What we lose first is clarity. The line between what feels acceptable and what does not, begins to blur. What was once clearly objectionable becomes debatable, then negotiable, and then easy to dismiss. Self-trust soon follows. When you repeatedly override your own judgment, you begin to doubt it. The instinct that says “this isn’t right” grows quieter each time it is ignored. Eventually, it is not that we no longer see the problem, it is that self-censorship becomes our default setting. With this, we find we have weakened something else: our courage.


And finally, character. Where we might once have thought, “I’ll speak if something feels off,” we now think, “it’s probably not worth it.” Integrity is not lost in a single moment; it is worn down gradually in the choices we do not make.

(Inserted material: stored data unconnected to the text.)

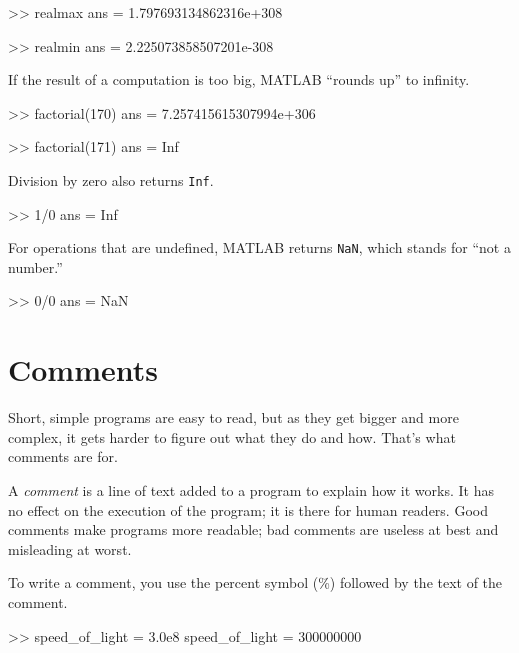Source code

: 
\begin{code}
>> realmax
ans = 1.797693134862316e+308

>> realmin
ans = 2.225073858507201e-308
\end{code}

If the result of a computation is too big, MATLAB ``rounds up''
to \mbox{infinity}.


\begin{code}
>> factorial(170)
ans = 7.257415615307994e+306

>> factorial(171)
ans = Inf
\end{code}

Division by zero also returns \lstinline{Inf}.

\begin{code}
>> 1/0
ans = Inf
\end{code}


For operations that are undefined, MATLAB returns \lstinline{NaN},
which stands for ``not a number.''


\begin{code}
>> 0/0
ans = NaN
\end{code}


\section{Comments}

Short, simple programs are easy to read, but as they get bigger and more complex, it gets harder to figure out what they do and how.  That's what comments are for.

A \emph{comment} is a line of text added to a program to explain how it works. It has no effect on the execution of the program; it is there for human readers.
Good comments make programs more readable; bad comments are useless at best and misleading at worst.

To write a comment, you use the percent symbol (\%) followed by the text of the comment.


\begin{code}
>> speed_of_light = 3.0e8     %
speed_of_light = 300000000
\end{code}

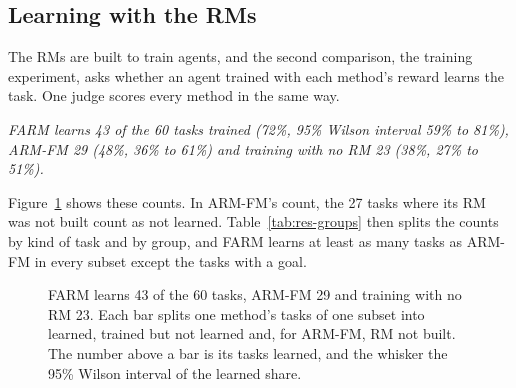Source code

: \documentclass[11pt,english,listoffigures,listoftables]{tfgetsinf}
\newcommand{\keyidea}[1]{\par\smallskip\noindent\hspace*{0.6em}{\color{gray!55}\vrule width 1.5pt}\hspace{8pt}\parbox[t]{\dimexpr\linewidth-0.6em-9.5pt\relax}{\itshape #1}\par\smallskip}  %
\begin{document}
\subsection{Learning with the RMs}
\label{sec:res-learning}

The RMs are built to train agents, and the second comparison, the training experiment, asks whether an agent trained with each method's reward learns the task. One judge scores every method in the same way.

\keyidea{FARM learns 43 of the 60 tasks trained (72\%, 95\% Wilson interval 59\% to 81\%), ARM-FM 29 (48\%, 36\% to 61\%) and training with no RM 23 (38\%, 27\% to 51\%).}

\noindent Figure~\ref{fig:res-learned} shows these counts. In ARM-FM's count, the 27 tasks where its RM was not built count as not learned. Table~\ref{tab:res-groups} then splits the counts by kind of task and by group, and FARM learns at least as many tasks as ARM-FM in every subset except the tasks with a goal.

\begin{figure}[!htbp]
\centering

\caption[Tasks learned per method]{FARM learns 43 of the 60 tasks, ARM-FM 29 and training with no RM 23. Each bar splits one method's tasks of one subset into learned, trained but not learned and, for ARM-FM, RM not built. The number above a bar is its tasks learned, and the whisker the 95\% Wilson interval of the learned share.}
\label{fig:res-learned}
\end{figure}
\end{document}
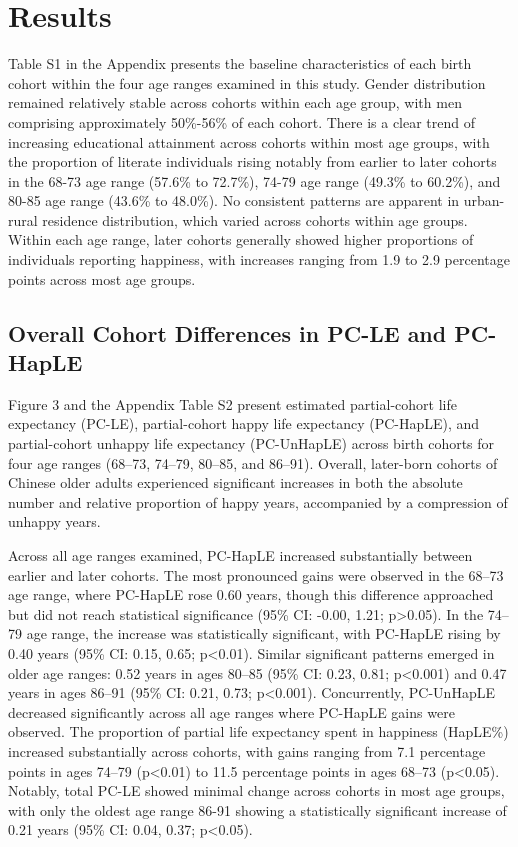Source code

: \documentclass[12pt, a4paper]{article}
\begin{document}
\section{Results}
Table S1 in the Appendix presents the baseline characteristics of each birth cohort within the four age ranges examined in this study. Gender distribution remained relatively stable across cohorts within each age group, with men comprising approximately 50\%-56\% of each cohort. There is a clear trend of increasing educational attainment across cohorts within most age groups, with the proportion of literate individuals rising notably from earlier to later cohorts in the 68-73 age range (57.6\% to 72.7\%), 74-79 age range (49.3\% to 60.2\%), and 80-85 age range (43.6\% to 48.0\%). No consistent patterns are apparent in urban-rural residence distribution, which varied across cohorts within age groups. Within each age range, later cohorts generally showed higher proportions of individuals reporting happiness, with increases ranging from 1.9 to 2.9 percentage points across most age groups.

\subsection{Overall Cohort Differences in PC-LE and PC-HapLE}

Figure 3 and the Appendix Table S2 present estimated partial-cohort life expectancy (PC-LE), partial-cohort happy life expectancy (PC-HapLE), and partial-cohort unhappy life expectancy (PC-UnHapLE) across birth cohorts for four age ranges (68–73, 74–79, 80–85, and 86–91). Overall, later-born cohorts of Chinese older adults experienced significant increases in both the absolute number and relative proportion of happy years, accompanied by a compression of unhappy years.

Across all age ranges examined, PC-HapLE increased substantially between earlier and later cohorts. The most pronounced gains were observed in the 68–73 age range, where PC-HapLE rose 0.60 years, though this difference approached but did not reach statistical significance (95\% CI: -0.00, 1.21; p>0.05). In the 74–79 age range, the increase was statistically significant, with PC-HapLE rising by 0.40 years (95\% CI: 0.15, 0.65; p<0.01). Similar significant patterns emerged in older age ranges: 0.52 years in ages 80–85 (95\% CI: 0.23, 0.81; p<0.001) and 0.47 years in ages 86–91 (95\% CI: 0.21, 0.73; p<0.001). Concurrently, PC-UnHapLE decreased significantly across all age ranges where PC-HapLE gains were observed. The proportion of partial life expectancy spent in happiness (HapLE\%) increased substantially across cohorts, with gains ranging from 7.1 percentage points in ages 74–79 (p<0.01) to 11.5 percentage points in ages 68–73 (p<0.05). Notably, total PC-LE showed minimal change across cohorts in most age groups, with only the oldest age range 86-91 showing a statistically significant increase of 0.21 years (95\% CI: 0.04, 0.37; p<0.05).
\end{document}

It is this loss that is perhaps the hardest to reconcile with, because it changes how we see ourselves.


The shared consequence of this is a lowered world. Discrimination, misuse of power, and unfair treatment don’t persist because no one sees them, rather because people see them but don’t intervene. This is the space that oppressors thrive in; where silent complicity emboldens injustice. But systems built on silence do not stay selective. They are tested on the weakest first, and each time no one steps in, the threshold shifts. And eventually, the separation collapses. The system does not remember who it was meant to spare. And by then, there is no reason to expect the silence will be interrupted.


This is not a call for reckless confrontation or for ignoring the realities of power. But I am convinced of this: the danger of allowing injustice to go unchallenged is greater. 

Because silence does not just harm the oppressed. It reshapes the environment for all of us. It erodes trust, narrows what can be said and instructs us to accept less than we otherwise would. 


Speaking up does not have to be dramatic to matter. It can be as simple as naming what is happening, refusing to participate in its normalisation, or standing with the dismissed. If silence is what allows harm to settle in and grow, then speaking out—however imperfectly, however cautiously—is what interrupts it. 


Often, that is enough to shift the trajectory.


So, the question is not whether speaking up comes at a cost. It probably does. The question is what silence is costing us in return.


Curator's Note

This piece offers a powerful reflection on silence as an active choice, examining its ethical, personal, and societal costs. It moves beyond the visible risks of speaking up to uncover the deeper erosion of clarity, courage, and integrity that silence can bring.